#### Data records:
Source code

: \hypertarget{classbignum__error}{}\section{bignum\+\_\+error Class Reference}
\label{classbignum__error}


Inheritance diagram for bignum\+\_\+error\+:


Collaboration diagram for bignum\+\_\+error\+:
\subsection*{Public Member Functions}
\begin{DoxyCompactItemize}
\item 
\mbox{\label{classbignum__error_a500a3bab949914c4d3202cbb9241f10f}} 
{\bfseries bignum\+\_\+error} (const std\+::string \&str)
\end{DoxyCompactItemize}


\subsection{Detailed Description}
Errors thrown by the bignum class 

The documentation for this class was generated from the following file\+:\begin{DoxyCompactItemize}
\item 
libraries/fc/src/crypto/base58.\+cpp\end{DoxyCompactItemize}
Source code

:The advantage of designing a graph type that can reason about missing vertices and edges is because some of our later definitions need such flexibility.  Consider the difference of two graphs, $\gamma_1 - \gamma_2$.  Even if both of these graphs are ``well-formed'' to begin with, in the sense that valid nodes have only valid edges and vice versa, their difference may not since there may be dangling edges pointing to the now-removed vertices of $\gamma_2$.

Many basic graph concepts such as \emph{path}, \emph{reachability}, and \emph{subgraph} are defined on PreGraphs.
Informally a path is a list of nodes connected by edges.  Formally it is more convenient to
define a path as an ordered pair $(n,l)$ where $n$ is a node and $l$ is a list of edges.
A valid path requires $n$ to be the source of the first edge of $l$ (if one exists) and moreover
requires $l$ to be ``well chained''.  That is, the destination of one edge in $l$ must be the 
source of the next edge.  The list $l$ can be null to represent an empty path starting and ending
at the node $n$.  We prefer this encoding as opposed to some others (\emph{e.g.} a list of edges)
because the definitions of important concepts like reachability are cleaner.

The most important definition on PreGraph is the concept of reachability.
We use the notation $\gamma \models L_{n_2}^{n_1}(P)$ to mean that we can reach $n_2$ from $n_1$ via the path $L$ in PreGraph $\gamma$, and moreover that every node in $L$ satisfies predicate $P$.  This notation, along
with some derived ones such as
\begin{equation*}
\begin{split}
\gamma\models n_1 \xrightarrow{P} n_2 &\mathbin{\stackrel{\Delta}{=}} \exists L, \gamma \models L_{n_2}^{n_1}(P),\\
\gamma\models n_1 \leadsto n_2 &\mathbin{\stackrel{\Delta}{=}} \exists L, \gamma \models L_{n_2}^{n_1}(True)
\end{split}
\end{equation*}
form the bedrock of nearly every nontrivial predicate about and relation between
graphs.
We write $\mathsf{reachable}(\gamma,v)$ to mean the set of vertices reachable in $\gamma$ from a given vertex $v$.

#### Your task:
Please write out the data again exactly as it stands.

#### Result of this exercise:
Source code

: \hypertarget{classbignum__error}{}\section{bignum\+\_\+error Class Reference}
\label{classbignum__error}


Inheritance diagram for bignum\+\_\+error\+:


Collaboration diagram for bignum\+\_\+error\+:
\subsection*{Public Member Functions}
\begin{DoxyCompactItemize}
\item 
\mbox{\label{classbignum__error_a500a3bab949914c4d3202cbb9241f10f}} 
{\bfseries bignum\+\_\+error} (const std\+::string \&str)
\end{DoxyCompactItemize}


\subsection{Detailed Description}
Errors thrown by the bignum class 

The documentation for this class was generated from the following file\+:\begin{DoxyCompactItemize}
\item 
libraries/fc/src/crypto/base58.\+cpp\end{DoxyCompactItemize}
Source code

:The advantage of designing a graph type that can reason about missing vertices and edges is because some of our later definitions need such flexibility.  Consider the difference of two graphs, $\gamma_1 - \gamma_2$.  Even if both of these graphs are ``well-formed'' to begin with, in the sense that valid nodes have only valid edges and vice versa, their difference may not since there may be dangling edges pointing to the now-removed vertices of $\gamma_2$.

Many basic graph concepts such as \emph{path}, \emph{reachability}, and \emph{subgraph} are defined on PreGraphs.
Informally a path is a list of nodes connected by edges.  Formally it is more convenient to
define a path as an ordered pair $(n,l)$ where $n$ is a node and $l$ is a list of edges.
A valid path requires $n$ to be the source of the first edge of $l$ (if one exists) and moreover
requires $l$ to be ``well chained''.  That is, the destination of one edge in $l$ must be the 
source of the next edge.  The list $l$ can be null to represent an empty path starting and ending
at the node $n$.  We prefer this encoding as opposed to some others (\emph{e.g.} a list of edges)
because the definitions of important concepts like reachability are cleaner.

The most important definition on PreGraph is the concept of reachability.
We use the notation $\gamma \models L_{n_2}^{n_1}(P)$ to mean that we can reach $n_2$ from $n_1$ via the path $L$ in PreGraph $\gamma$, and moreover that every node in $L$ satisfies predicate $P$.  This notation, along
with some derived ones such as
\begin{equation*}
\begin{split}
\gamma\models n_1 \xrightarrow{P} n_2 &\mathbin{\stackrel{\Delta}{=}} \exists L, \gamma \models L_{n_2}^{n_1}(P),\\
\gamma\models n_1 \leadsto n_2 &\mathbin{\stackrel{\Delta}{=}} \exists L, \gamma \models L_{n_2}^{n_1}(True)
\end{split}
\end{equation*}
form the bedrock of nearly every nontrivial predicate about and relation between
graphs.
We write $\mathsf{reachable}(\gamma,v)$ to mean the set of vertices reachable in $\gamma$ from a given vertex $v$.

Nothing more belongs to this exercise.